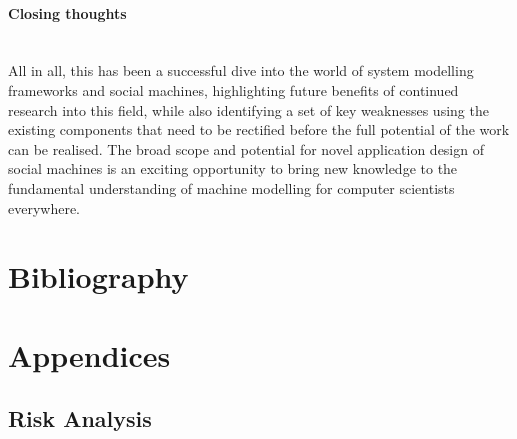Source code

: \documentclass[12pt]{article}
\begin{document}
	\paragraph{Closing thoughts}\hfill\\
		All in all, this has been a successful dive into the world of system modelling frameworks and social machines, highlighting future benefits of continued research into this field, while also identifying a set of key weaknesses using the existing components that need to be rectified before the full potential of the work can be realised.
		The broad scope and potential for novel application design of social machines is an exciting opportunity to bring new knowledge to the fundamental understanding of machine modelling for computer scientists everywhere.
	
	\newpage
	\section{Bibliography}\label{secBib}
	
	
	\newpage
	\appendix
	\section{Appendices}\label{secApp}
	\subsection{Risk Analysis}
	\label{sec:app}
	
\end{document}
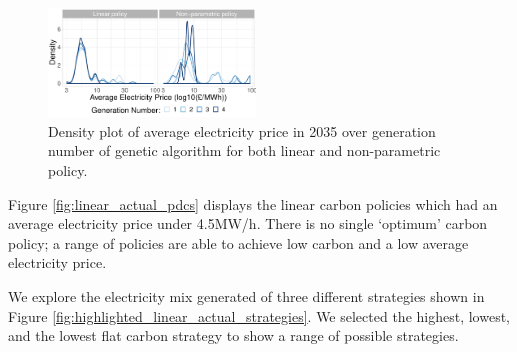 


\begin{figure}
	\centering
	\includegraphics[width=0.49\textwidth,]{Chapter6/figures/results/linear_and_free_ga_development_distribution_avg_elec_price.pdf}
	\caption{Density plot of average electricity price in 2035 over generation number of genetic algorithm for both linear and non-parametric policy.}
	\label{fig:comparison_of_distributions}
\end{figure}

Figure \ref{fig:linear_actual_pdcs} displays the linear carbon policies which had an average electricity price under \textsterling4.5MW/h. There is no single `optimum' carbon policy; a range of policies are able to achieve low carbon and a low average electricity price.


We explore the electricity mix generated of three different strategies shown in Figure \ref{fig:highlighted_linear_actual_strategies}. We selected the highest, lowest, and the lowest flat carbon strategy to show a range of possible strategies.

%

- _WORK TASK_: The data above must be given back verbatim, minus its images.

- _SOLUTION TO THE EXERCISE_:
Source code

: \documentclass[12pt]{article}
\begin{document}
	\paragraph{Closing thoughts}\hfill\\
		All in all, this has been a successful dive into the world of system modelling frameworks and social machines, highlighting future benefits of continued research into this field, while also identifying a set of key weaknesses using the existing components that need to be rectified before the full potential of the work can be realised.
		The broad scope and potential for novel application design of social machines is an exciting opportunity to bring new knowledge to the fundamental understanding of machine modelling for computer scientists everywhere.
	
	\newpage
	\section{Bibliography}\label{secBib}
	
	
	\newpage
	\appendix
	\section{Appendices}\label{secApp}
	\subsection{Risk Analysis}
	\label{sec:app}
	
\end{document}


\begin{figure}
	\centering
	\includegraphics[width=0.49\textwidth,]{Chapter6/figures/results/linear_and_free_ga_development_distribution_avg_elec_price.pdf}
	\caption{Density plot of average electricity price in 2035 over generation number of genetic algorithm for both linear and non-parametric policy.}
	\label{fig:comparison_of_distributions}
\end{figure}

Figure \ref{fig:linear_actual_pdcs} displays the linear carbon policies which had an average electricity price under \textsterling4.5MW/h. There is no single `optimum' carbon policy; a range of policies are able to achieve low carbon and a low average electricity price.


We explore the electricity mix generated of three different strategies shown in Figure \ref{fig:highlighted_linear_actual_strategies}. We selected the highest, lowest, and the lowest flat carbon strategy to show a range of possible strategies.

%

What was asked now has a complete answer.